■ Available data:
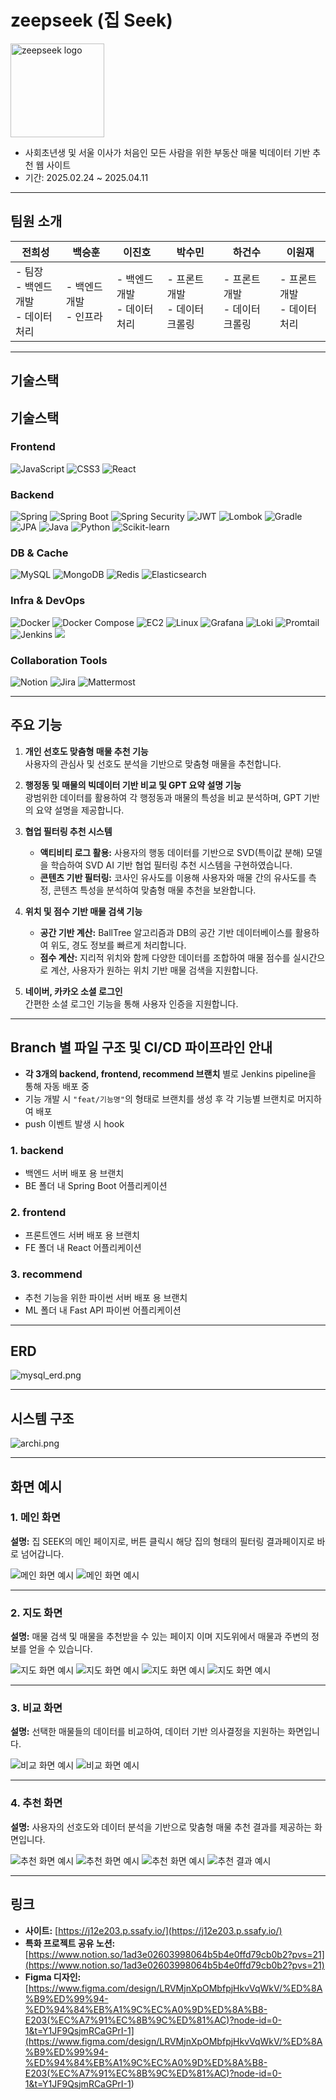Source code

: # zeepseek (집 Seek)

<img src="zeepseek_logo.png" alt="zeepseek logo" width="150"/>

- 사회초년생 및 서울 이사가 처음인 모든 사람을 위한 부동산 매물 빅데이터 기반 추천 웹 사이트
- 기간: 2025.02.24 ~ 2025.04.11

---

## 팀원 소개

| **전희성**                               | **백승훈**                | **이진호**                     | **박수민**                       | **하건수**                       | **이원재**                     |
| ---------------------------------------- | ------------------------- | ------------------------------ | -------------------------------- | -------------------------------- | ------------------------------ |
| - 팀장<br>- 백엔드 개발<br>- 데이터 처리 | - 백엔드 개발<br>- 인프라 | - 백엔드 개발<br>- 데이터 처리 | - 프론트 개발<br>- 데이터 크롤링 | - 프론트 개발<br>- 데이터 크롤링 | - 프론트 개발<br>- 데이터 처리 |

---

## 기술스택

## 기술스택

### Frontend

<img src="https://img.shields.io/badge/JavaScript-ES6-F7DF1E?style=for-the-badge&logo=JavaScript&logoColor=white" alt="JavaScript">  
<img src="https://img.shields.io/badge/CSS3-1572B6?style=for-the-badge&logo=CSS3&logoColor=white" alt="CSS3">  
<img src="https://img.shields.io/badge/React-61DAFB?style=for-the-badge&logo=react&logoColor=black" alt="React">

### Backend

<img src="https://img.shields.io/badge/Spring-6DB33F?style=for-the-badge&logo=spring&logoColor=white" alt="Spring">  
<img src="https://img.shields.io/badge/Spring_Boot-6DB33F?style=for-the-badge&logo=spring-boot&logoColor=white" alt="Spring Boot">  
<img src="https://img.shields.io/badge/Spring_Security-6DB33F?style=for-the-badge&logo=spring-security&logoColor=white" alt="Spring Security">  
<img src="https://img.shields.io/badge/JWT-000000?style=for-the-badge&logo=json-web-tokens&logoColor=white" alt="JWT">  
<img src="https://img.shields.io/badge/Lombok-FF0000?style=for-the-badge&logo=lombok&logoColor=white" alt="Lombok">  
<img src="https://img.shields.io/badge/Gradle-02303A?style=for-the-badge&logo=gradle&logoColor=white" alt="Gradle">  
<img src="https://img.shields.io/badge/JPA-59666C?style=for-the-badge&logo=hibernate&logoColor=white" alt="JPA">  
<img src="https://img.shields.io/badge/Java-007396?style=for-the-badge&logo=openjdk&logoColor=white" alt="Java">  
<img src="https://img.shields.io/badge/Python-3776AB?style=for-the-badge&logo=python&logoColor=white" alt="Python">  
<img src="https://img.shields.io/badge/Scikit--learn-F7931E?style=for-the-badge&logo=scikit-learn&logoColor=white" alt="Scikit-learn">

### DB & Cache

<img src="https://img.shields.io/badge/MySQL-4479A1?style=for-the-badge&logo=mysql&logoColor=white" alt="MySQL">  
<img src="https://img.shields.io/badge/MongoDB-47A248?style=for-the-badge&logo=mongodb&logoColor=white" alt="MongoDB">  
<img src="https://img.shields.io/badge/Redis-DC382D?style=for-the-badge&logo=redis&logoColor=white" alt="Redis">  
<img src="https://img.shields.io/badge/Elasticsearch-005571?style=for-the-badge&logo=elasticsearch&logoColor=white" alt="Elasticsearch">

### Infra & DevOps

<img src="https://img.shields.io/badge/Docker-2496ED?style=for-the-badge&logo=docker&logoColor=white" alt="Docker">  
<img src="https://img.shields.io/badge/Docker_Compose-2496ED?style=for-the-badge&logo=docker&logoColor=white" alt="Docker Compose">  
<img src="https://img.shields.io/badge/EC2-FF9900?style=for-the-badge&logo=amazon-ec2&logoColor=white" alt="EC2">  
<img src="https://img.shields.io/badge/Linux-FCC624?style=for-the-badge&logo=linux&logoColor=black" alt="Linux">  
<img src="https://img.shields.io/badge/Grafana-F46800?style=for-the-badge&logo=grafana&logoColor=white" alt="Grafana">  
<img src="https://img.shields.io/badge/Loki-F46800?style=for-the-badge&logo=grafana&logoColor=white" alt="Loki">  
<img src="https://img.shields.io/badge/Promtail-F46800?style=for-the-badge&logo=grafana&logoColor=white" alt="Promtail">  
<img src="https://img.shields.io/badge/Jenkins-D24939?style=for-the-badge&logo=jenkins&logoColor=white" alt="Jenkins">
<img src="https://img.shields.io/badge/Kibana-005571?style=for-the-badge&logo=elasticsearch&logoColor=white">

### Collaboration Tools

<img src="https://img.shields.io/badge/Notion-000000?style=for-the-badge&logo=notion&logoColor=white" alt="Notion">  
<img src="https://img.shields.io/badge/Jira-0052CC?style=for-the-badge&logo=jira&logoColor=white" alt="Jira">  
<img src="https://img.shields.io/badge/Mattermost-0058CC?style=for-the-badge&logo=mattermost&logoColor=white" alt="Mattermost">

---

## 주요 기능

1. **개인 선호도 맞춤형 매물 추천 기능**  
   사용자의 관심사 및 선호도 분석을 기반으로 맞춤형 매물을 추천합니다.

2. **행정동 및 매물의 빅데이터 기반 비교 및 GPT 요약 설명 기능**  
   광범위한 데이터를 활용하여 각 행정동과 매물의 특성을 비교 분석하며, GPT 기반의 요약 설명을 제공합니다.

3. **협업 필터링 추천 시스템**

   - **액티비티 로그 활용:** 사용자의 행동 데이터를 기반으로 SVD(특이값 분해) 모델을 학습하여 SVD AI 기반 협업 필터링 추천 시스템을 구현하였습니다.
   - **콘텐츠 기반 필터링:** 코사인 유사도를 이용해 사용자와 매물 간의 유사도를 측정, 콘텐츠 특성을 분석하여 맞춤형 매물 추천을 보완합니다.

4. **위치 및 점수 기반 매물 검색 기능**

   - **공간 기반 계산:** BallTree 알고리즘과 DB의 공간 기반 데이터베이스를 활용하여 위도, 경도 정보를 빠르게 처리합니다.
   - **점수 계산:** 지리적 위치와 함께 다양한 데이터를 조합하여 매물 점수를 실시간으로 계산, 사용자가 원하는 위치 기반 매물 검색을 지원합니다.

5. **네이버, 카카오 소셜 로그인**  
   간편한 소셜 로그인 기능을 통해 사용자 인증을 지원합니다.

---

## Branch 별 파일 구조 및 CI/CD 파이프라인 안내

- **각 3개의 backend, frontend, recommend 브랜치** 별로 Jenkins pipeline을 통해 자동 배포 중
- 기능 개발 시 `"feat/기능명"`의 형태로 브랜치를 생성 후 각 기능별 브랜치로 머지하여 배포
- push 이벤트 발생 시 hook

### 1. backend

- 백엔드 서버 배포 용 브랜치
- BE 폴더 내 Spring Boot 어플리케이션

### 2. frontend

- 프론트엔드 서버 배포 용 브랜치
- FE 폴더 내 React 어플리케이션

### 3. recommend

- 추천 기능을 위한 파이썬 서버 배포 용 브랜치
- ML 폴더 내 Fast API 파이썬 어플리케이션

---

## ERD

![mysql_erd.png](mysql_erd.png)

---

## 시스템 구조

![archi.png](archi.png)

---

## 화면 예시

### 1. 메인 화면

**설명:** 집 SEEK의 메인 페이지로, 버튼 클릭시 해당 집의 형태의 필터링 결과페이지로 바로 넘어갑니다.

![메인 화면 예시](main_1.png)
![메인 화면 예시](main_2.png)

---

### 2. 지도 화면

**설명:** 매물 검색 및 매물을 추천받을 수 있는 페이지 이며 지도위에서 매물과 주변의 정보를 얻을 수 있습니다.

![지도 화면 예시](map_2.png)
![지도 화면 예시](map_3.png)
![지도 화면 예시](map_4.png)
![지도 화면 예시](grid_1.png)

---

### 3. 비교 화면

**설명:** 선택한 매물들의 데이터를 비교하여, 데이터 기반 의사결정을 지원하는 화면입니다.

![비교 화면 예시](compare_1.png)
![비교 화면 예시](compare_2.png)

---

### 4. 추천 화면

**설명:** 사용자의 선호도와 데이터 분석을 기반으로 맞춤형 매물 추천 결과를 제공하는 화면입니다.

![추천 화면 예시](recommend_1.png)
![추천 화면 예시](recommend_2.png)
![추천 화면 예시](recommend_3.png)
![추천 결과 예시](recoomend_result_4.png)

---

## 링크

- **사이트:** [https://j12e203.p.ssafy.io/](https://j12e203.p.ssafy.io/)
- **특화 프로젝트 공유 노션:** [https://www.notion.so/1ad3e02603998064b5b4e0ffd79cb0b2?pvs=21](https://www.notion.so/1ad3e02603998064b5b4e0ffd79cb0b2?pvs=21)
- **Figma 디자인:** [https://www.figma.com/design/LRVMjnXpOMbfpjHkvVqWkV/%ED%8A%B9%ED%99%94-%ED%94%84%EB%A1%9C%EC%A0%9D%ED%8A%B8-E203(%EC%A7%91%EC%8B%9C%ED%81%AC)?node-id=0-1&t=Y1JF9QsjmRCaGPrI-1](<https://www.figma.com/design/LRVMjnXpOMbfpjHkvVqWkV/%ED%8A%B9%ED%99%94-%ED%94%84%EB%A1%9C%EC%A0%9D%ED%8A%B8-E203(%EC%A7%91%EC%8B%9C%ED%81%AC)?node-id=0-1&t=Y1JF9QsjmRCaGPrI-1>)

■ What you should do: Transcribe nothing except the lines from the one with "## Branch 별 파일 구조 및 CI/CD 파이프라인 안내" through the end of the data above, each exactly as it appears.

■ Response below:
## Branch 별 파일 구조 및 CI/CD 파이프라인 안내

- **각 3개의 backend, frontend, recommend 브랜치** 별로 Jenkins pipeline을 통해 자동 배포 중
- 기능 개발 시 `"feat/기능명"`의 형태로 브랜치를 생성 후 각 기능별 브랜치로 머지하여 배포
- push 이벤트 발생 시 hook

### 1. backend

- 백엔드 서버 배포 용 브랜치
- BE 폴더 내 Spring Boot 어플리케이션

### 2. frontend

- 프론트엔드 서버 배포 용 브랜치
- FE 폴더 내 React 어플리케이션

### 3. recommend

- 추천 기능을 위한 파이썬 서버 배포 용 브랜치
- ML 폴더 내 Fast API 파이썬 어플리케이션

---

## ERD

![mysql_erd.png](mysql_erd.png)

---

## 시스템 구조

![archi.png](archi.png)

---

## 화면 예시

### 1. 메인 화면

**설명:** 집 SEEK의 메인 페이지로, 버튼 클릭시 해당 집의 형태의 필터링 결과페이지로 바로 넘어갑니다.

![메인 화면 예시](main_1.png)
![메인 화면 예시](main_2.png)

---

### 2. 지도 화면

**설명:** 매물 검색 및 매물을 추천받을 수 있는 페이지 이며 지도위에서 매물과 주변의 정보를 얻을 수 있습니다.

![지도 화면 예시](map_2.png)
![지도 화면 예시](map_3.png)
![지도 화면 예시](map_4.png)
![지도 화면 예시](grid_1.png)

---

### 3. 비교 화면

**설명:** 선택한 매물들의 데이터를 비교하여, 데이터 기반 의사결정을 지원하는 화면입니다.

![비교 화면 예시](compare_1.png)
![비교 화면 예시](compare_2.png)

---

### 4. 추천 화면

**설명:** 사용자의 선호도와 데이터 분석을 기반으로 맞춤형 매물 추천 결과를 제공하는 화면입니다.

![추천 화면 예시](recommend_1.png)
![추천 화면 예시](recommend_2.png)
![추천 화면 예시](recommend_3.png)
![추천 결과 예시](recoomend_result_4.png)

---

## 링크

- **사이트:** [https://j12e203.p.ssafy.io/](https://j12e203.p.ssafy.io/)
- **특화 프로젝트 공유 노션:** [https://www.notion.so/1ad3e02603998064b5b4e0ffd79cb0b2?pvs=21](https://www.notion.so/1ad3e02603998064b5b4e0ffd79cb0b2?pvs=21)
- **Figma 디자인:** [https://www.figma.com/design/LRVMjnXpOMbfpjHkvVqWkV/%ED%8A%B9%ED%99%94-%ED%94%84%EB%A1%9C%EC%A0%9D%ED%8A%B8-E203(%EC%A7%91%EC%8B%9C%ED%81%AC)?node-id=0-1&t=Y1JF9QsjmRCaGPrI-1](<https://www.figma.com/design/LRVMjnXpOMbfpjHkvVqWkV/%ED%8A%B9%ED%99%94-%ED%94%84%EB%A1%9C%EC%A0%9D%ED%8A%B8-E203(%EC%A7%91%EC%8B%9C%ED%81%AC)?node-id=0-1&t=Y1JF9QsjmRCaGPrI-1>)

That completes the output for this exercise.